Activity> Exactly as they appear, output all of the records. Skip any images.

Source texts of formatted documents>
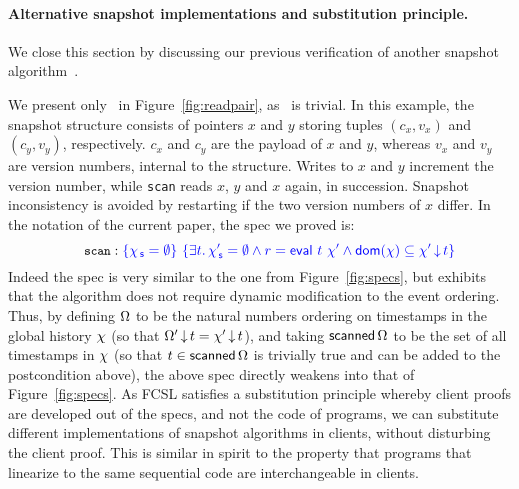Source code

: 
\paragraph{Alternative snapshot
  implementations and substitution principle.}

We close this section by discussing our previous
verification of another snapshot algorithm~\cite{SergeyNB+ESOP15}. 


%
\noindent
%
We present only \jyscan\ in Figure~\ref{fig:readpair}, as \jywrite\ is
trivial.  In this example, the snapshot structure consists of pointers
$x$ and $y$ storing tuples $(c_x, v_x)$ and $(c_y, v_y)$,
respectively. $c_x$ and $c_y$ are the payload of $x$ and $y$, whereas
$v_x$ and $v_y$ are version numbers, internal to the structure. Writes
to $x$ and $y$ increment the version number, while {\tt scan} reads $x$, $y$
and $x$ again, in succession. Snapshot inconsistency is avoided by
restarting if the two version numbers of $x$ differ. In the notation
of the current paper, the spec we proved is:
\[
\esc{scan} : \tsPos{\{\histS = \hempty\}}\ \tsPos{\{\exists t\ldot \histS' = \hempty \wedge r = \eval\ t\ \histP \wedge \dom{\hist} \subseteq \ideal{\histP}{t}\}}
\]
Indeed the spec is very similar to the one from
Figure~\ref{fig:specs}, but exhibits that the algorithm does not
require dynamic modification to the event ordering. Thus, by defining
$\Omega$ to be the natural numbers ordering on timestamps in the
global history $\chi$ (so that $\Omega'\,{\downarrow}\,t =
\chi'\,{\downarrow}\,t$), and taking $\mathsf{scanned}\,\Omega$ to be the set
of all timestamps in $\chi$ (so that $t \in \mathsf{scanned}\,\Omega$
is trivially true and can be added to the postcondition above), the
above spec directly weakens into that of Figure~\ref{fig:specs}. As
FCSL satisfies a substitution principle whereby client proofs are
developed out of the specs, and not the code of programs, we can
substitute different implementations of snapshot algorithms in
clients, without disturbing the client proof. This is similar in
spirit to the property that programs that linearize to the same
sequential code are interchangeable in clients.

Exercise output>
Source code

: 
\paragraph{Alternative snapshot
  implementations and substitution principle.}

We close this section by discussing our previous
verification of another snapshot algorithm~\cite{SergeyNB+ESOP15}. 


%
\noindent
%
We present only \jyscan\ in Figure~\ref{fig:readpair}, as \jywrite\ is
trivial.  In this example, the snapshot structure consists of pointers
$x$ and $y$ storing tuples $(c_x, v_x)$ and $(c_y, v_y)$,
respectively. $c_x$ and $c_y$ are the payload of $x$ and $y$, whereas
$v_x$ and $v_y$ are version numbers, internal to the structure. Writes
to $x$ and $y$ increment the version number, while {\tt scan} reads $x$, $y$
and $x$ again, in succession. Snapshot inconsistency is avoided by
restarting if the two version numbers of $x$ differ. In the notation
of the current paper, the spec we proved is:
\[
\esc{scan} : \tsPos{\{\histS = \hempty\}}\ \tsPos{\{\exists t\ldot \histS' = \hempty \wedge r = \eval\ t\ \histP \wedge \dom{\hist} \subseteq \ideal{\histP}{t}\}}
\]
Indeed the spec is very similar to the one from
Figure~\ref{fig:specs}, but exhibits that the algorithm does not
require dynamic modification to the event ordering. Thus, by defining
$\Omega$ to be the natural numbers ordering on timestamps in the
global history $\chi$ (so that $\Omega'\,{\downarrow}\,t =
\chi'\,{\downarrow}\,t$), and taking $\mathsf{scanned}\,\Omega$ to be the set
of all timestamps in $\chi$ (so that $t \in \mathsf{scanned}\,\Omega$
is trivially true and can be added to the postcondition above), the
above spec directly weakens into that of Figure~\ref{fig:specs}. As
FCSL satisfies a substitution principle whereby client proofs are
developed out of the specs, and not the code of programs, we can
substitute different implementations of snapshot algorithms in
clients, without disturbing the client proof. This is similar in
spirit to the property that programs that linearize to the same
sequential code are interchangeable in clients.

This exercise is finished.